How do ladybugs come into the world, anyway? I don’t know and don’t care enough at the moment to look it up, but I vaguely assume they hatch from eggs. This unscientific conclusion is mostly because they usually show up in the kitchen during the winter, when they certainly haven’t come in from outside. I just figure their mothers must have laid eggs inside the window frames or under the leaves of the house plants.
The ones I see around the kitchen sink just appear. I’ll notice one crawling along the faucet or the counter or the window. Or I fish one out of the dish water—still alive if it’s lucky, belly-up if it’s not. To my uneducated eye, they all look like fully functional adults.
But this teeny tiny ladybug was certainly small enough to seem newly hatched. Its arrival also tends to support the house plant theory, because it appeared inside a vase on the dining room table. I figured it must have come in with the bouquet of tulips I had put into the vase.
It was on top of the water, and I figured it was a goner until I realized it was swimming. (“Waiter, what’s this ladybug doing inside my vase?” “Looks like the Australian crawl to me.”)
For all I know, the ladybug was not only fine but having a grand old time in there. But still, I couldn’t just leave it there to drown. I dug out a slender quarter-teaspoon measuring spoon, fished the no doubt bewildered bug out of the water, and left it on the kitchen counter to dry.
Later the same day, I noticed Bug B. It was a long-legged beetley type of critter that I also sometimes see in the house during the winter. We’ve never been formally introduced, but I think it’s some sort of cousin to the boxelder bug. All I know about it is that when you squish one, its final act is to emit an unpleasant smell. I know this because whenever I spot one of these bugs in the kitchen, I squish it.
This really isn’t fair. Why, in the bug-swatting wars, do ladybugs get a pass? Apparently they eat aphids, so their presence might be helpful to house plants. But for all I know, the smelly bugs eat aphids, too.
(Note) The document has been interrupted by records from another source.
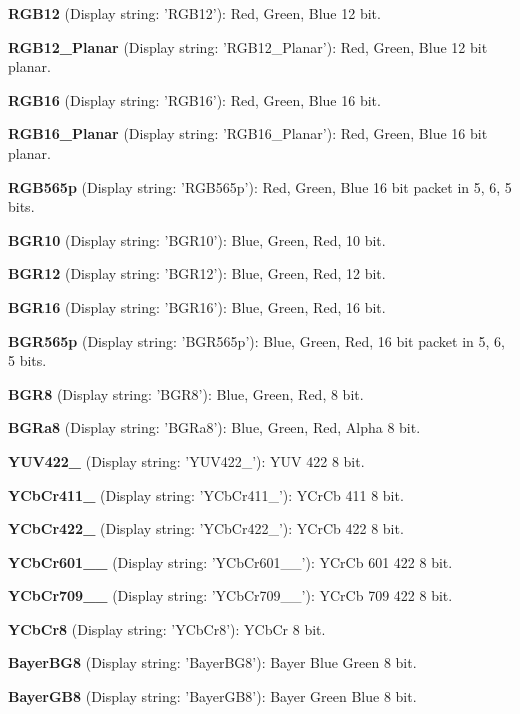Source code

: \begin{DoxyItemize}
\item {\bfseries R\+G\+B12} (Display string\+: 'R\+G\+B12')\+: Red, Green, Blue 12 bit.
\item {\bfseries R\+G\+B12\+\_\+\+Planar} (Display string\+: 'R\+G\+B12\+\_\+\+Planar')\+: Red, Green, Blue 12 bit planar.
\item {\bfseries R\+G\+B16} (Display string\+: 'R\+G\+B16')\+: Red, Green, Blue 16 bit.
\item {\bfseries R\+G\+B16\+\_\+\+Planar} (Display string\+: 'R\+G\+B16\+\_\+\+Planar')\+: Red, Green, Blue 16 bit planar.
\item {\bfseries R\+G\+B565p} (Display string\+: 'R\+G\+B565p')\+: Red, Green, Blue 16 bit packet in 5, 6, 5 bits.
\item {\bfseries B\+G\+R10} (Display string\+: 'B\+G\+R10')\+: Blue, Green, Red, 10 bit.
\item {\bfseries B\+G\+R12} (Display string\+: 'B\+G\+R12')\+: Blue, Green, Red, 12 bit.
\item {\bfseries B\+G\+R16} (Display string\+: 'B\+G\+R16')\+: Blue, Green, Red, 16 bit.
\item {\bfseries B\+G\+R565p} (Display string\+: 'B\+G\+R565p')\+: Blue, Green, Red, 16 bit packet in 5, 6, 5 bits.
\item {\bfseries B\+G\+R8} (Display string\+: 'B\+G\+R8')\+: Blue, Green, Red, 8 bit.
\item {\bfseries B\+G\+Ra8} (Display string\+: 'B\+G\+Ra8')\+: Blue, Green, Red, Alpha 8 bit.
\item {\bfseries Y\+U\+V422\+\_} (Display string\+: 'Y\+U\+V422\+\_')\+: Y\+U\+V 422 8 bit.
\item {\bfseries Y\+Cb\+Cr411\+\_} (Display string\+: 'Y\+Cb\+Cr411\+\_')\+: Y\+Cr\+Cb 411 8 bit.
\item {\bfseries Y\+Cb\+Cr422\+\_} (Display string\+: 'Y\+Cb\+Cr422\+\_')\+: Y\+Cr\+Cb 422 8 bit.
\item {\bfseries Y\+Cb\+Cr601\+\_\+\_} (Display string\+: 'Y\+Cb\+Cr601\+\_\+\_')\+: Y\+Cr\+Cb 601 422 8 bit.
\item {\bfseries Y\+Cb\+Cr709\+\_\+\_} (Display string\+: 'Y\+Cb\+Cr709\+\_\+\_')\+: Y\+Cr\+Cb 709 422 8 bit.
\item {\bfseries Y\+Cb\+Cr8} (Display string\+: 'Y\+Cb\+Cr8')\+: Y\+Cb\+Cr 8 bit.
\item {\bfseries Bayer\+B\+G8} (Display string\+: 'Bayer\+B\+G8')\+: Bayer Blue Green 8 bit.
\item {\bfseries Bayer\+G\+B8} (Display string\+: 'Bayer\+G\+B8')\+: Bayer Green Blue 8 bit.

\end{DoxyItemize}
Spiders eat flies and other undesirables, so we probably should encourage at least a few of them to stick around by leaving their webs here and there. (Hm, come to think of it, that’s actually just what I do.)
The answer is probably very simple. Ladybugs are cute. It’s the spots, I think, or perhaps the cheerful red color. Or maybe the way they don’t scuttle like their less appealing relatives. Instead, they zip across the counter on invisible feet, resembling miniature VW beetles.
Comparing Bug A and Bug B left me pondering the whole matter of bug-squishing, the shallowness of the human psyche, and the beneficial role of bugs in general. I thought deep thoughts about this for a couple of days.
Until, needing a drink of water, I picked up the drinking glass I had left by the kitchen sink. Inside it was a tiny, innocuous spider. It was doing no harm. No doubt it was just waiting to grow big enough to spin a beneficial fly-catching web.
Without a qualm, I poured it down the sink.